No compensation for FDA error

 A tomato grower who claims losses of $15 million has lost his court bid to hold the United States Food and Drug Administration accountable.

There is no doubt that the FDA accused the wrong supplier for food poisonings in 2008, but the judge ruled that the FDA doesn’t have to compensate the farmer for his losses.

“We refuse to place FDA between a rock and a hard place,” wrote Judge J. Harvie Wilkinson for the Court of Appeals for the Fourth Circuit in Richmond, Va.

The FDA issued a warning that an outbreak of Salmonella Saintpaul was caused by contaminated tomatoes, but later it determined that the outbreak was caused by contaminated peppers imported from Mexico.

Seaside Farm on St. Helena Island, South Carolina, sued the federal government, claiming that the incorrect warnings issued by the FDA, beginning in May 2008 and later corrected, cost it $15,036,294 in revenue.

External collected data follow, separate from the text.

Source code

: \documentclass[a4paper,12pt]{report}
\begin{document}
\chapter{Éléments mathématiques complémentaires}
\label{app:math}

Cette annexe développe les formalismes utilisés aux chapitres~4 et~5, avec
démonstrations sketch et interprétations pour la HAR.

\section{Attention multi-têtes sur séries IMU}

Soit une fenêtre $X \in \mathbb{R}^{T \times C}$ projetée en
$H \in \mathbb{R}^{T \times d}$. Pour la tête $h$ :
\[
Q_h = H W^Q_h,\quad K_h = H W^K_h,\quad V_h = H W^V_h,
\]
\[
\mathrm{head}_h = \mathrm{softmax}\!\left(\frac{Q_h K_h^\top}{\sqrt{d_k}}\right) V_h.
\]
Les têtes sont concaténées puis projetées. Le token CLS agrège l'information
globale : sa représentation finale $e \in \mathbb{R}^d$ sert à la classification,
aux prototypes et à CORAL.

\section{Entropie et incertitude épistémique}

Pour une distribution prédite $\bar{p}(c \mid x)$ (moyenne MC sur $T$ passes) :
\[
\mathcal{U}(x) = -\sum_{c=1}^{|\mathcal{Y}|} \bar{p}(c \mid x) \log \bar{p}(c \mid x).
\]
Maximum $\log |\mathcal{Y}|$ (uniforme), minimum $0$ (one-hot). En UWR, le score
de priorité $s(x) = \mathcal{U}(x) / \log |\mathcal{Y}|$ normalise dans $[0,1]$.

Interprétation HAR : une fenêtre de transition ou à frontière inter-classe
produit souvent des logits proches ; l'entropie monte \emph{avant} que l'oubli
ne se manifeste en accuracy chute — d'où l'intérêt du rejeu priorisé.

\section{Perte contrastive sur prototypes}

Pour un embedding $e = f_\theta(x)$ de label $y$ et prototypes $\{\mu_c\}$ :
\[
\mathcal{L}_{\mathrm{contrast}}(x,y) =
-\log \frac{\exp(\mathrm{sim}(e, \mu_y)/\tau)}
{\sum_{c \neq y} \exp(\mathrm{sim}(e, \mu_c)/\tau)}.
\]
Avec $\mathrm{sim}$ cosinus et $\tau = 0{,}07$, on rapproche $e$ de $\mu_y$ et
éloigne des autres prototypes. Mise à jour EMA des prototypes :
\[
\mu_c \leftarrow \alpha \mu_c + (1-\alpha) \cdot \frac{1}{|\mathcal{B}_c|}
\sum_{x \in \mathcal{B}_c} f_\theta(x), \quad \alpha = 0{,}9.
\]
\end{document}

The Fourth Circuit agreed with a trial court that the FDA was acting within its authority to issue emergency food safety warnings based on preliminary information in order to protect public health.

So I get it that the FDA should be able to issue emergency warnings, but I don't get it that they can make a mistake that ruins a farmer's business and not pay a penny in compensation.